Egg donation is not as simple as it sounds - Life & Style - Evening Standard
       

Egg donation is not as simple as it sounds

Not long ago I wrote in this column about the proposals to increase the amount of money paid to women who donate their eggs. Previously British clinics were banned from paying for eggs and sperm directly, but could pay up to £250 in expenses.

This has now changed and the Human Fertilisation and Embryology Authority has decided to pay a one-off fee of £750 per course of donation.

I expressed concern that this would encourage an unscrupulous few to exploit punters by making egg donation seem an easy way to earn money without any explanation of the procedure or the risks involved. Sadly, it seems this may be happening.

Experts are already starting to express fears, based on recent reports, that women donors are being subjected to "intensive farming" at fertility clinics, with official figures showing that one woman had 85 eggs harvested in a single session, while another produced 80.

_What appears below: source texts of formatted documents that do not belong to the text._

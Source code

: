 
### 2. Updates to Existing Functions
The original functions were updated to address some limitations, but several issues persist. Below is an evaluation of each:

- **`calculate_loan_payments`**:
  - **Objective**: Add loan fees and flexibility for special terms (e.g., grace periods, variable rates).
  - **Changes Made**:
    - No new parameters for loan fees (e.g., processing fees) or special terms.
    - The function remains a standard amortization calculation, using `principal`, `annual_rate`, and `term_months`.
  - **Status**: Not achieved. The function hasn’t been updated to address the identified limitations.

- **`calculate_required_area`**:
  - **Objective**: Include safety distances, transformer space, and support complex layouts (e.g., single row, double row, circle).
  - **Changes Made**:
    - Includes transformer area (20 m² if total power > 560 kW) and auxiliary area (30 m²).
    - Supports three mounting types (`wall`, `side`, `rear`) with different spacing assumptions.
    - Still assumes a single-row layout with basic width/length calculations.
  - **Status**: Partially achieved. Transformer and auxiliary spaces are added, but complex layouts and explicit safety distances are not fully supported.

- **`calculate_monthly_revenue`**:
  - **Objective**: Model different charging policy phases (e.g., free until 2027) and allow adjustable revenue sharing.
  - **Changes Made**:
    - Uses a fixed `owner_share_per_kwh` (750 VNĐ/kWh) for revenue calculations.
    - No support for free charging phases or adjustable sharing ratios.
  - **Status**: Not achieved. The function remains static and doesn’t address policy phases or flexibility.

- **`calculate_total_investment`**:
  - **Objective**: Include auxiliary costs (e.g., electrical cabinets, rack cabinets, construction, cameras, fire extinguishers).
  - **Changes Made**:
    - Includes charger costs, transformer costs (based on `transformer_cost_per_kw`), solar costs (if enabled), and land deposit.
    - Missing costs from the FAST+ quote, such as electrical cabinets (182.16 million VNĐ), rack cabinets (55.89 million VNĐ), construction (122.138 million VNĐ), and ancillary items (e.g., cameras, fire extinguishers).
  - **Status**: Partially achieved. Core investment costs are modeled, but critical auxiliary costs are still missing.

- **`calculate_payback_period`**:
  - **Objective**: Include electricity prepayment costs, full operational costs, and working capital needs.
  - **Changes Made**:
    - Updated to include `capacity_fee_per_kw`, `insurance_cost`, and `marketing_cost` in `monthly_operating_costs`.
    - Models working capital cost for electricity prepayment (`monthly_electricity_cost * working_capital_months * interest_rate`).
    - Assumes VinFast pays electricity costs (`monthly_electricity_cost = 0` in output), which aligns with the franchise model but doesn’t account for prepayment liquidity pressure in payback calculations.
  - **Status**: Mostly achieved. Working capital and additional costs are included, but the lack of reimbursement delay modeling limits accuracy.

This is not simply a case of being too efficient in trying to recoup costs; it could actually be putting women's lives at risk. Egg donation is an invasive process that involves daily hormone injections, scans every couple of days, and day surgery to recover the eggs. The levels of stimulating hormones needed to produce such egg harvests can cause serious side effects such as headaches, mood swings, fatigue, bloating and pain, and also a potentially fatal reaction called ovarian hyperstimulation syndrome.

This causes abdominal swelling and bloating due to the enlarged ovaries, which release chemicals that make blood vessels leaky, allowing fluid to build up in the abdomen causing pain, nausea and vomiting. In severe cases extreme thirst and dehydration occur because so much fluid builds up, and patients can have difficulty breathing. Fatal blood clots can affect the legs and lungs as a result of immobility and dehydration.

There is no treatment to reverse OHSS, and most egg donors are at particular risk of developing it. This is because they are young and fertile, and women given ovarian stimulation drugs who produce more than 20 egg sacs have an 85 per cent higher chance of developing it. To make matters worse, initial investigations have found record-keeping in IVF clinics to be less than adequate, making it hard to monitor the incidence of OHSS and to know which clinics use the highest doses of drugs to stimulate egg production.

The compensation paid to women for their time and discomfort was increased to try to encourage more women to come forward to be donors. Numbers had dropped alarmingly since a change in the law in 2005 removed the anonymity of egg and sperm donors, meaning that children conceived this way would have the right to identify their genetic parents once they reached 18. Thankfully, only five women have died from OHSS to date, and the risks of dying during a pregnancy are much higher than the risks from IVF treatment, but unscrupulous practice and a lack of regulation and policing will simply compound the problem. If reports continue to emerge of donors being treated like battery hens, then the egg shortage will only get worse.